Por Atílio A. Boron*, no Correio da Cidadania
O atentado terrorista perpetrado na redação da revista Charie Hebdo deve ser condenado sem atenuantes. É um ato brutal, criminoso, que não tem justificativa alguma. É a expressão contemporânea de um fanatismo religioso que – desde tempos imemoriais e em quase todas as religiões conhecidas – recheou a humanidade de mortes e sofrimentos indizíveis.
A barbárie perpetrada em Paris causou o repúdio universal. Mas, parafraseando um enorme intelectual judeu do século 17, Baruch Spinoza, diante de tragédias como esta não basta chorar, é preciso compreender. Como dar conta do ocorrido?
A resposta não pode ser simples porque são múltiplos os fatores que se acumularam para produzir um massacre tão infame. Descartemos de antemão a hipótese de que foi obra de um comando de fanáticos que, em um inexplicável rasgo de loucura religiosa, decidiu aplicar uma lição exemplar a um semanário que se permitia criticar certas manifestações do Islã e também de outras confissões religiosas.
Que são fanáticos, não restam dúvidas. Crentes ultraortodoxos abundam em muitas partes, principalmente nos Estados Unidos e Israel. Mas, como os de Paris chegaram ao extremo de cometer um ato tão execrável e covarde como o que comentamos?
Impõe-se diferenciar os elementos que atuaram como precipitantes ou desencadeadores – por exemplo, as caricaturas publicadas pela Charlie Hebdo, blasfêmias para a fé islâmica – das causas estruturais ou de larga duração, que se encontram na base de uma conduta aberrante.

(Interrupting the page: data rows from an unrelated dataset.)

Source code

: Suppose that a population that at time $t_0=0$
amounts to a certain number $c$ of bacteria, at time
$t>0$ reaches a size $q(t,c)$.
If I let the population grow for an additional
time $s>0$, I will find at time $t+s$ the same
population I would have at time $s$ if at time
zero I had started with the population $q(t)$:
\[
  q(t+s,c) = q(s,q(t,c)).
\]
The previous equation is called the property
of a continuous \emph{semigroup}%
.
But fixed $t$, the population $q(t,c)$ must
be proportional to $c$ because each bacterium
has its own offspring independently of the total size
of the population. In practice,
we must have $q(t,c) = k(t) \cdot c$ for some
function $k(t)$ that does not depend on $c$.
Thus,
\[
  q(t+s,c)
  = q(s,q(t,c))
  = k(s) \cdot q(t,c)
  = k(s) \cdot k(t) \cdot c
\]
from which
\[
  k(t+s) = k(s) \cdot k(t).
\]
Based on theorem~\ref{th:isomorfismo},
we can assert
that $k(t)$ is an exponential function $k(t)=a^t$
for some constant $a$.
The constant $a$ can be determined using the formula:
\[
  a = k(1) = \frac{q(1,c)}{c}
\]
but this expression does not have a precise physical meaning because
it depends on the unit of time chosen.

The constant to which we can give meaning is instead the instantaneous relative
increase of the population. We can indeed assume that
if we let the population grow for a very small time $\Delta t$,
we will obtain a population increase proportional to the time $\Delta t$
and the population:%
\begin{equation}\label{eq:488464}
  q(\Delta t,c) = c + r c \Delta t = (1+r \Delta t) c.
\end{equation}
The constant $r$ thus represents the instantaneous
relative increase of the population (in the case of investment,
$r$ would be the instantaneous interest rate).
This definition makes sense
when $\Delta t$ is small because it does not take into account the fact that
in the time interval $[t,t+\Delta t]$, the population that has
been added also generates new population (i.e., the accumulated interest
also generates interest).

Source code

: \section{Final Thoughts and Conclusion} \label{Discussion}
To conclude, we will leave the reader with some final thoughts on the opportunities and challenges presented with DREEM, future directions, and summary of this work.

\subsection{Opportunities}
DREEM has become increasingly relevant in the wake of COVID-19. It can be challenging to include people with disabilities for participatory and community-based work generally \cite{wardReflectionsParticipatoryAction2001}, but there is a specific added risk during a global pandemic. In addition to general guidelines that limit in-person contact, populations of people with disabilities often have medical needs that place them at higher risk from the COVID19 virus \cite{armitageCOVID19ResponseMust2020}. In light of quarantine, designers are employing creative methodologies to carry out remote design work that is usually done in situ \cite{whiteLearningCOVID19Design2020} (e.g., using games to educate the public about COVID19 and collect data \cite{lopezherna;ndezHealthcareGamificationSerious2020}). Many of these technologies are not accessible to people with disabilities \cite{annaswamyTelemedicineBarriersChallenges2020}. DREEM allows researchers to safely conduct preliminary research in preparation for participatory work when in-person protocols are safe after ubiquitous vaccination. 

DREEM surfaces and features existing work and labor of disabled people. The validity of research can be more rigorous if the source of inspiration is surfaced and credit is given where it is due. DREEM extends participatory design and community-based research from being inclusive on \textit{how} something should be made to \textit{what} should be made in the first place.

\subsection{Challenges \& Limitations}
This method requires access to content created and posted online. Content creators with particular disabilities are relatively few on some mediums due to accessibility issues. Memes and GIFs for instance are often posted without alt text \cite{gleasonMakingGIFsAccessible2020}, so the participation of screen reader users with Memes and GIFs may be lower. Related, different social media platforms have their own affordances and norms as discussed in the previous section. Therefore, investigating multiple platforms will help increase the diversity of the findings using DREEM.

Em outras palavras, é preciso ir mais além do acontecimento, por mais doloroso que seja, e averiguar seus determinantes mais profundos.

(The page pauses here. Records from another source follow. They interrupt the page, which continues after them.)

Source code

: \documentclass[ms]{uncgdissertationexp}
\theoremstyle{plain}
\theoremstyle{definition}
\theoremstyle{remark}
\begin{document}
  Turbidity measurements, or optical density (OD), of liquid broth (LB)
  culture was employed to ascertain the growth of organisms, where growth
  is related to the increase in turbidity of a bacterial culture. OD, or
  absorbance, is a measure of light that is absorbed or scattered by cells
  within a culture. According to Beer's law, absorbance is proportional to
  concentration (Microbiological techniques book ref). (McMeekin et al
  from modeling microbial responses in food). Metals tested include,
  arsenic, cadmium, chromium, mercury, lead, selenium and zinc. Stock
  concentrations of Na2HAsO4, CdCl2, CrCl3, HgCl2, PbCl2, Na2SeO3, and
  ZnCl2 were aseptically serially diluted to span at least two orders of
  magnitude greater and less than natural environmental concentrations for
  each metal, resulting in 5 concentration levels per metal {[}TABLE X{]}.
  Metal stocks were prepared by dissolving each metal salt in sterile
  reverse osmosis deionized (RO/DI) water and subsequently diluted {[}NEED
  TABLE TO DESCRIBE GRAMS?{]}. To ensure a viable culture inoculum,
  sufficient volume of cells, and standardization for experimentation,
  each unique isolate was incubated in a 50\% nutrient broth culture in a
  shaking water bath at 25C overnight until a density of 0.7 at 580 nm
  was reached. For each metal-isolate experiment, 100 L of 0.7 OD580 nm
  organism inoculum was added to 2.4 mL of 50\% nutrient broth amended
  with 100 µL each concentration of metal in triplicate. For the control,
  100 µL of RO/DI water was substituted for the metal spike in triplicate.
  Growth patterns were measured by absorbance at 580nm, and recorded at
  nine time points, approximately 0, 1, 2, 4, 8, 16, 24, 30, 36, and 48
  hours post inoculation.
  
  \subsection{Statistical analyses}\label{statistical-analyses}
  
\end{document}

A partir dessa premissa metodológica há um fator que merece especial consideração. Nossa hipótese é que o ocorrido seja um lúgubre sintoma do que foi a política dos Estados Unidos, e seus aliados, no Oriente Médio, desde o final da Segunda Guerra Mundial. É o resultado paradoxal – mas previsível, para quem é atento ao movimento dialético da história – do apoio que a Casa Branca brindou ao radicalismo islâmico, desde o momento em que, produzida a invasão soviética no Afeganistão em dezembro 1979, a CIA determinou que a melhor maneira de repeli-la era combinar a guerra de guerrilhas do mujaidines com a estigmatização da União Soviética por seu ateísmo, convertendo-a em uma sacrílega excrescência que deveria ser eliminada da face da terra.

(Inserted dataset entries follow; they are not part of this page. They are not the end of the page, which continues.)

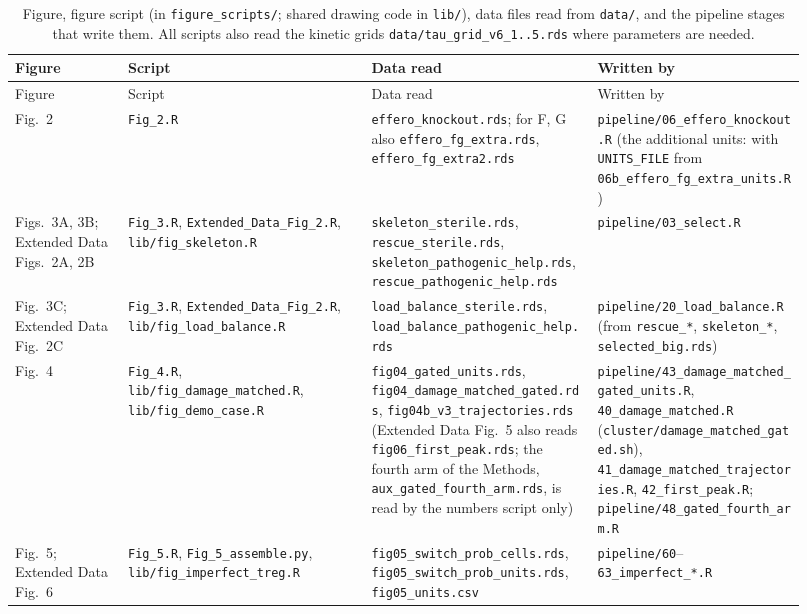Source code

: \documentclass[11pt]{article}
\begin{document}
\begin{longtable}{@{}p{0.13\linewidth}p{0.29\linewidth}p{0.26\linewidth}p{0.24\linewidth}@{}}
\caption{Figure, figure script (in \texttt{figure\_scripts/}; shared drawing code in \texttt{lib/}),
data files read from \texttt{data/}, and the pipeline stages that write them. All
scripts also read the kinetic grids \texttt{data/tau\_grid\_v6\_1..5.rds} where
parameters are needed.}\label{tab:fig-script-data}\\
\toprule
Figure & Script & Data read & Written by\\\midrule
\endfirsthead
\toprule
Figure & Script & Data read & Written by\\\midrule
\endhead
\bottomrule
\endfoot
Fig.~2 & \texttt{Fig\_2.R} & \texttt{effero\_knockout.rds}; for F, G also \texttt{effero\_fg\_extra.rds}, \texttt{effero\_fg\_extra2.rds} & \texttt{pipeline/06\_effero\_knockout.R} (the additional units: with \texttt{UNITS\_FILE} from \texttt{06b\_effero\_fg\_extra\_units.R})\\
Figs.~3A, 3B; Extended Data Figs.~2A, 2B & \texttt{Fig\_3.R}, \texttt{Extended\_Data\_Fig\_2.R}, \texttt{lib/fig\_skeleton.R} & \texttt{skeleton\_sterile.rds}, \texttt{rescue\_sterile.rds}, \texttt{skeleton\_pathogenic\_help.rds}, \texttt{rescue\_pathogenic\_help.rds} & \texttt{pipeline/03\_select.R}\\
Fig.~3C; Extended Data Fig.~2C & \texttt{Fig\_3.R}, \texttt{Extended\_Data\_Fig\_2.R}, \texttt{lib/fig\_load\_balance.R} & \texttt{load\_balance\_sterile.rds}, \texttt{load\_balance\_pathogenic\_help.rds} & \texttt{pipeline/20\_load\_balance.R} (from \texttt{rescue\_*}, \texttt{skeleton\_*}, \texttt{selected\_big.rds})\\
Fig.~4 & \texttt{Fig\_4.R}, \texttt{lib/fig\_damage\_matched.R}, \texttt{lib/fig\_demo\_case.R} & \texttt{fig04\_gated\_units.rds}, \texttt{fig04\_damage\_matched\_gated.rds}, \texttt{fig04b\_v3\_trajectories.rds} (Extended Data Fig.~5 also reads \texttt{fig06\_first\_peak.rds}; the fourth arm of the Methods, \texttt{aux\_gated\_fourth\_arm.rds}, is read by the numbers script only) & \texttt{pipeline/43\_damage\_matched\_gated\_units.R}, \texttt{40\_damage\_matched.R} (\texttt{cluster/damage\_matched\_gated.sh}), \texttt{41\_damage\_matched\_trajectories.R}, \texttt{42\_first\_peak.R}; \texttt{pipeline/48\_gated\_fourth\_arm.R}\\
Fig.~5; Extended Data Fig.~6 & \texttt{Fig\_5.R}, \texttt{Fig\_5\_assemble.py}, \texttt{lib/fig\_imperfect\_treg.R} & \texttt{fig05\_switch\_prob\_cells.rds}, \texttt{fig05\_switch\_prob\_units.rds}, \texttt{fig05\_units.csv} & \texttt{pipeline/60}--\texttt{63\_imperfect\_*.R}\\

\end{longtable}
\end{document}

Em termos concretos, isso se traduziu em um apoio militar, político e econômico do fundamentalismo islamista do talibã, que, entre outras coisas, via a incorporação das meninas às escolas afegãs, promovida pelo governo pró-soviético de Cabul como um intolerável pecado. A Al-Qaeda e Osama bin Laden são filhos dessa política. Nos azarados anos Reagan, Thatcher e João Paulo II, a CIA era dirigida por William Casey, um católico ultramontano, cavaleiro da Ordem de Malta, cujo zelo religioso e seu visceral anticomunismo lhes fizeram acreditar que, apesar das armas, o fomento à religiosidade popular no Afeganistão seria o que acabaria com o sacrílego “império do mal”, que a partir de Moscou estendia seus tentáculos sobre a Ásia Central. E a política seguida por Washington foi essa: potenciar o fervor islamista, sem medir suas previsíveis consequências a médio prazo.
Horrorizado pela monstruosidade do gênio que escapou da lâmpada e produziu os confusos atentados de 11 de setembro (confusos porque as dúvidas sobre a autoria do atentado são muito maiores que as certezas) Washington proclamou uma nova doutrina de segurança nacional: a “guerra infinita” ou “guerra contra o terrorismo”, que converteu três quartos da humanidade em uma tenebrosa conspiração de terroristas (ou cúmplices deles) enlouquecidos por seu afã de destruir os Estados Unidos e o “modo americano de vida”, e estimulou o surgimento de uma corrente mundial de “islamofobia”.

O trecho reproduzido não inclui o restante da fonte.